Maggie Harper llevaba más de diez años criando gallinas en su pequeña granja australiana. Sabía exactamente qué debía poner en sus ponederos, por eso, una fría mañana, se detuvo sorprendida al tocar con sus dedos algo completamente inesperado.
Era un huevo, pero uno increíblemente pequeño, apenas del tamaño de una gominola.
Al principio, Maggie pensó que era un inofensivo “huevo de hadas”, un raro huevo miniatura que ponen las gallinas. Estaba a punto de tirarlo al compost cuando notó algo extraño. A diferencia de un huevo de gallina común, este no era duro. Su cáscara era suave, flexible y casi correosa.
La curiosidad la venció. Maggie colocó el misterioso objeto en un lugar cálido y seguro y esperó.
Durante cuatro días, no pasó nada.
Entonces, en la quinta noche, apareció una pequeña grieta en la cáscara.
De repente, el huevo se movió.
Maggie llamó a su marido y juntos observaron cómo las grietas se extendían lentamente. Esperaban ver un polluelo, o tal vez un pequeño reptil debido a la inusual concha.
En cambio, apareció algo completamente diferente.
Una diminuta criatura rosada salió arrastrándose de la concha rota. No tenía plumas, ni escamas, ni pico. Sus ojos estaban completamente cerrados y sus cuatro diminutas extremidades apenas estaban desarrolladas. Parecía increíblemente frágil.
Alarmada, Maggie fotografió a la criatura y contactó a una organización local de rescate de vida silvestre.

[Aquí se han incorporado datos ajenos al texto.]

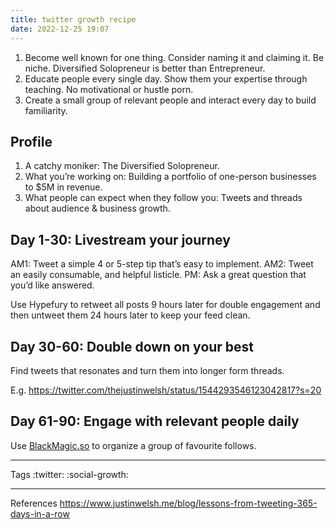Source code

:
 ```yaml
---
title: twitter growth recipe
date: 2022-12-25 19:07
---
```


1. Become well known for one thing. Consider naming it and claiming it. Be niche. Diversified Solopreneur is better than Entrepreneur.
2. Educate people every single day. Show them your expertise through teaching. No motivational or hustle porn.
3. Create a small group of relevant people and interact every day to build familiarity.

## Profile
1. A catchy moniker: The Diversified Solopreneur.
2. What you’re working on: Building a portfolio of one-person businesses to $5M in revenue.
3. What people can expect when they follow you: Tweets and threads about audience & business growth.

## Day 1-30: Livestream your journey

AM1: Tweet a simple 4 or 5-step tip that’s easy to implement.
AM2: Tweet an easily consumable, and helpful listicle.
PM: Ask a great question that you’d like answered.

Use Hypefury to retweet all posts 9 hours later for double engagement and then untweet them 24 hours later to keep your feed clean.

## Day 30-60: Double down on your best

Find tweets that resonates and turn them into longer form threads.

E.g. https://twitter.com/thejustinwelsh/status/1544293546123042817?s=20

## Day 61-90: Engage with relevant people daily

Use [BlackMagic.so](https://blackmagic.so) to organize a group of favourite follows.


---
Tags
:twitter:
:social-growth:

---
References
https://www.justinwelsh.me/blog/lessons-from-tweeting-365-days-in-a-row
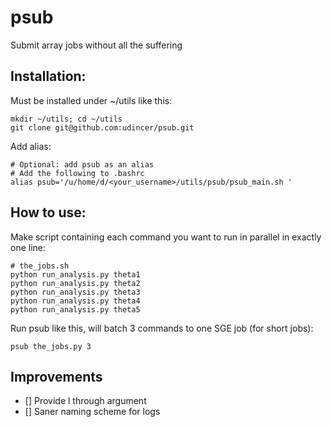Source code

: # psub
Submit array jobs without all the suffering

## Installation:

Must be installed under ~/utils like this:
```
mkdir ~/utils; cd ~/utils
git clone git@github.com:udincer/psub.git
```

Add alias:
```
# Optional: add psub as an alias
# Add the following to .bashrc
alias psub='/u/home/d/<your_username>/utils/psub/psub_main.sh '
```

## How to use:

Make script containing each command you want to run in parallel in exactly one line:
```
# the_jobs.sh
python run_analysis.py theta1
python run_analysis.py theta2
python run_analysis.py theta3
python run_analysis.py theta4
python run_analysis.py theta5
```

Run psub like this, will batch 3 commands to one SGE job (for short jobs):
```
psub the_jobs.py 3
```

## Improvements

- [] Provide l through argument
- [] Saner naming scheme for logs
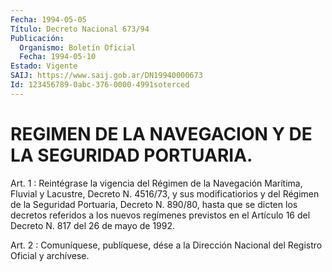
 ```yaml
---
Fecha: 1994-05-05
Título: Decreto Nacional 673/94
Publicación:
  Organismo: Boletín Oficial
  Fecha: 1994-05-10
Estado: Vigente
SAIJ: https://www.saij.gob.ar/DN19940000673
Id: 123456789-0abc-376-0000-4991soterced
---
```

# REGIMEN DE LA NAVEGACION Y DE LA SEGURIDAD PORTUARIA.

<a id="1"></a>
Art.  1 : Reintégrase la vigencia del Régimen de la Navegación Marítima, Fluvial y Lacustre, Decreto N. 4516/73, y sus modificatiorios  y  del  Régimen de la Seguridad Portuaria, Decreto N. 890/80, hasta que se dicten  los decretos referidos a los nuevos regímenes previstos en el Artículo  16 del Decreto N. 817 del 26 de mayo de 1992.

<a id="2"></a>
Art. 2 : Comuníquese, publíquese, dése a la Dirección Nacional del Registro Oficial y archívese.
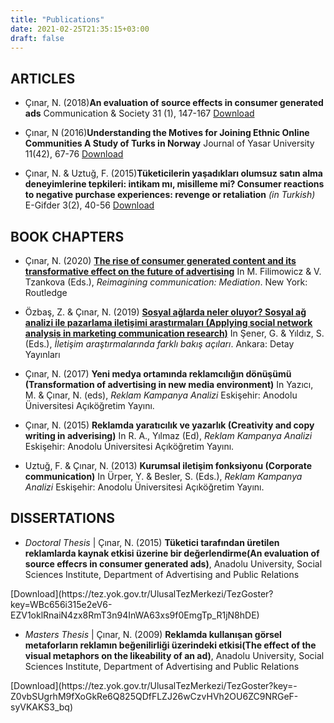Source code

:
 ```yaml
---
title: "Publications"
date: 2021-02-25T21:35:15+03:00
draft: false
---
```


## ARTICLES

+ Çınar, N. (2018)**An evaluation of source effects in consumer generated ads**
Communication & Society
31 (1), 147-167
[Download](http://www.unav.es/fcom/communication-society/en/resumen.php?art_id=667)<p>

+ Çınar, N (2016)**Understanding the Motives for Joining Ethnic Online Communities A Study of Turks in Norway**
Journal of Yasar University
11(42), 67-76
[Download](http://journal.yasar.edu.tr/wp-content/uploads/2016/08/Nisan-2016-Say%C4%B1s%C4%B1.pdf)<p>

+ Çınar, N. & Uztuğ, F. (2015)**Tüketicilerin yaşadıkları olumsuz satın alma deneyimlerine tepkileri: intikam mı, misilleme mi? Consumer reactions to negative purchase experiences: revenge or retaliation** *(in Turkish)*
E-Gifder
3(2), 40-56
[Download](https://dergipark.org.tr/e-gifder/article/98553)<p>

## BOOK CHAPTERS

+ Çınar, N. (2020) [**The rise of consumer generated content and its transformative effect on the future of advertising**](https://www.taylorfrancis.com/books/e/9781351015431/chapters/10.4324/9781351015431-12) In M. Filimowicz & V. Tzankova (Eds.), *Reimagining communication: Mediation*. New York: Routledge

+ Özbaş, Z. & Çınar, N. (2019) [**Sosyal ağlarda neler oluyor? Sosyal ağ analizi ile pazarlama iletişimi araştırmaları (Applying social network analysis in marketing communication research)**](https://www.detayyayin.com.tr/urun/iletisim-arastirmalarinda-farkli-bakis-acilari) In Şener, G. & Yıldız, S. (Eds.), *İletişim araştırmalarında farklı bakış açıları*. Ankara: Detay Yayınları  

+ Çınar, N. (2017) **Yeni medya ortamında reklamcılığın dönüşümü (Transformation of advertising in new media environment)** In Yazıcı, M. & Çınar, N. (eds), *Reklam Kampanya Analizi* Eskişehir: Anodolu Üniversitesi Açıköğretim Yayını.

+ Çınar, N. (2015) **Reklamda yaratıcılık ve yazarlık (Creativity and copy writing in adverising)** In R. A., Yılmaz (Ed), *Reklam Kampanya Analizi* Eskişehir: Anodolu Üniversitesi Açıköğretim Yayını.

+ Uztuğ, F. & Çınar, N. (2013) **Kurumsal iletişim fonksiyonu (Corporate communication)** In Ürper, Y. & Besler, S. (Eds.), *Reklam Kampanya Analizi* Eskişehir: Anodolu Üniversitesi Açıköğretim Yayını.

## DISSERTATIONS

+ *Doctoral Thesis* | Çınar, N. (2015) **Tüketici tarafından üretilen reklamlarda kaynak etkisi üzerine bir değerlendirme(An evaluation of source effecrs in consumer generated ads)**, Anadolu University, Social Sciences Institute, Department of Advertising and Public Relations 
<p>[Download](https://tez.yok.gov.tr/UlusalTezMerkezi/TezGoster?key=WBc656i315e2eV6-EZV1oklRnaiN4zx8RmT3n94InWA63xs9f0EmgTp_R1jN8hDE)

+ *Masters Thesis*  | Çınar, N. (2009) **Reklamda kullanışan görsel metaforların reklamın beğenilirliği üzerindeki etkisi(The effect of the visual metaphors on the likeability of an ad)**, Anadolu University, Social Sciences Institute, Department of Advertising and Public Relations 
<p>[Download](https://tez.yok.gov.tr/UlusalTezMerkezi/TezGoster?key=-Z0vbSUgrhM9fXoGkRe6Q825QDfFLZJ26wCzvHVh2OU6ZC9NRGeF-syVKAKS3_bq)
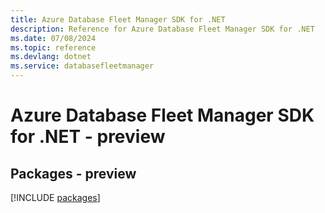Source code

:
 ```yaml
---
title: Azure Database Fleet Manager SDK for .NET
description: Reference for Azure Database Fleet Manager SDK for .NET
ms.date: 07/08/2024
ms.topic: reference
ms.devlang: dotnet
ms.service: databasefleetmanager
---
```

# Azure Database Fleet Manager SDK for .NET - preview
## Packages - preview
[!INCLUDE [packages](database-fleet-manager-index.md)]
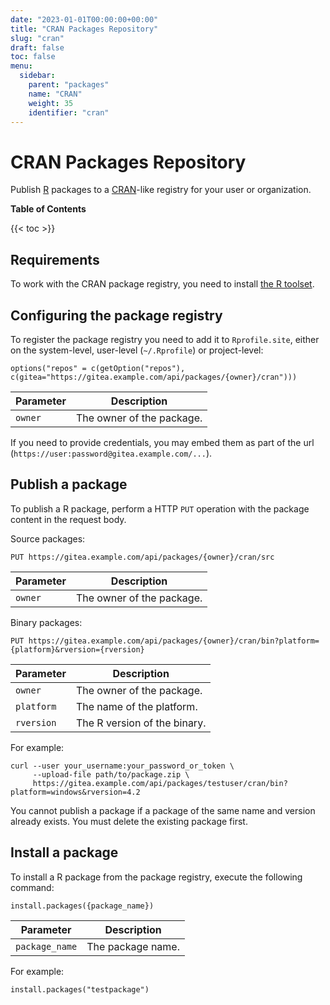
```yaml
---
date: "2023-01-01T00:00:00+00:00"
title: "CRAN Packages Repository"
slug: "cran"
draft: false
toc: false
menu:
  sidebar:
    parent: "packages"
    name: "CRAN"
    weight: 35
    identifier: "cran"
---
```


# CRAN Packages Repository

Publish [R](https://www.r-project.org/) packages to a [CRAN](https://cran.r-project.org/)-like registry for your user or organization.

**Table of Contents**

{{< toc >}}

## Requirements

To work with the CRAN package registry, you need to install [the R toolset](https://cran.r-project.org/).

## Configuring the package registry

To register the package registry you need to add it to `Rprofile.site`, either on the system-level, user-level (`~/.Rprofile`) or project-level:

```
options("repos" = c(getOption("repos"), c(gitea="https://gitea.example.com/api/packages/{owner}/cran")))
```

| Parameter | Description |
| --------- | ----------- |
| `owner`   | The owner of the package. |

If you need to provide credentials, you may embed them as part of the url (`https://user:password@gitea.example.com/...`).

## Publish a package

To publish a R package, perform a HTTP `PUT` operation with the package content in the request body.

Source packages:

```
PUT https://gitea.example.com/api/packages/{owner}/cran/src
```

| Parameter | Description |
| --------- | ----------- |
| `owner`   | The owner of the package. |

Binary packages:

```
PUT https://gitea.example.com/api/packages/{owner}/cran/bin?platform={platform}&rversion={rversion}
```

| Parameter  | Description |
| ---------- | ----------- |
| `owner`    | The owner of the package. |
| `platform` | The name of the platform. |
| `rversion` | The R version of the binary. |

For example:

```shell
curl --user your_username:your_password_or_token \
     --upload-file path/to/package.zip \
     https://gitea.example.com/api/packages/testuser/cran/bin?platform=windows&rversion=4.2
```

You cannot publish a package if a package of the same name and version already exists. You must delete the existing package first.

## Install a package

To install a R package from the package registry, execute the following command:

```shell
install.packages({package_name})
```

| Parameter      | Description |
| -------------- | ----------- |
| `package_name` | The package name. |

For example:

```shell
install.packages("testpackage")
```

Cuando un experto vio las fotos, preguntó de inmediato: “¿Dónde la encontraron exactamente?”.
La respuesta dejó atónita a Maggie.
El pequeño animal era una cría de equidna, conocida como puggle.
Australia es el hogar de los monotremas, un antiguo grupo de mamíferos que ponen huevos en lugar de dar a luz crías vivas. Las crías de equidna no se parecen en nada a sus parientes adultos, que están cubiertos de gruesas espinas.
Pero identificar al animal solo aumentó el misterio.
Las equidnas hembras normalmente ponen un solo huevo y lo llevan en una bolsa temporal hasta que eclosiona. No ponen huevos en nidos de gallinas. Cómo había terminado uno de los huevos debajo de la gallina de Maggie seguía siendo un misterio.
Quizás un equidna salvaje se había adentrado en el gallinero en busca de insectos y había perdido el huevo accidentalmente. Otra posibilidad era que algo hubiera asustado o molestado a la madre durante la noche.
Fuese lo que fuese, el recién nacido estaba solo.
Maggie no podía criarlo ella misma. Los equidnas tienen hábitos alimenticios inusuales: sus madres no tienen pezones tradicionales, sino que liberan la leche a través de zonas especializadas de su piel. Por lo tanto, los cuidadores de fauna silvestre se hicieron cargo del pequeño equidna.
Durante los meses siguientes, Maggie recibió noticias.
La diminuta criatura rosada se transformó lentamente. Su piel se oscureció, le apareció un fino pelaje, su hocico se alargó y comenzaron a crecerle afiladas espinas por todo el cuerpo.
Finalmente, el otrora frágil equidna se convirtió en un joven equidna fuerte y fue liberado en la sabana australiana.
Maggie nunca olvidó aquel extraño descubrimiento.
Si hubiera tirado aquel pequeño huevo, una vida extraordinaria podría haber terminado antes de empezar. A partir de entonces, cada vez que recogía los huevos de sus gallinas, los observaba con un poco más de atención.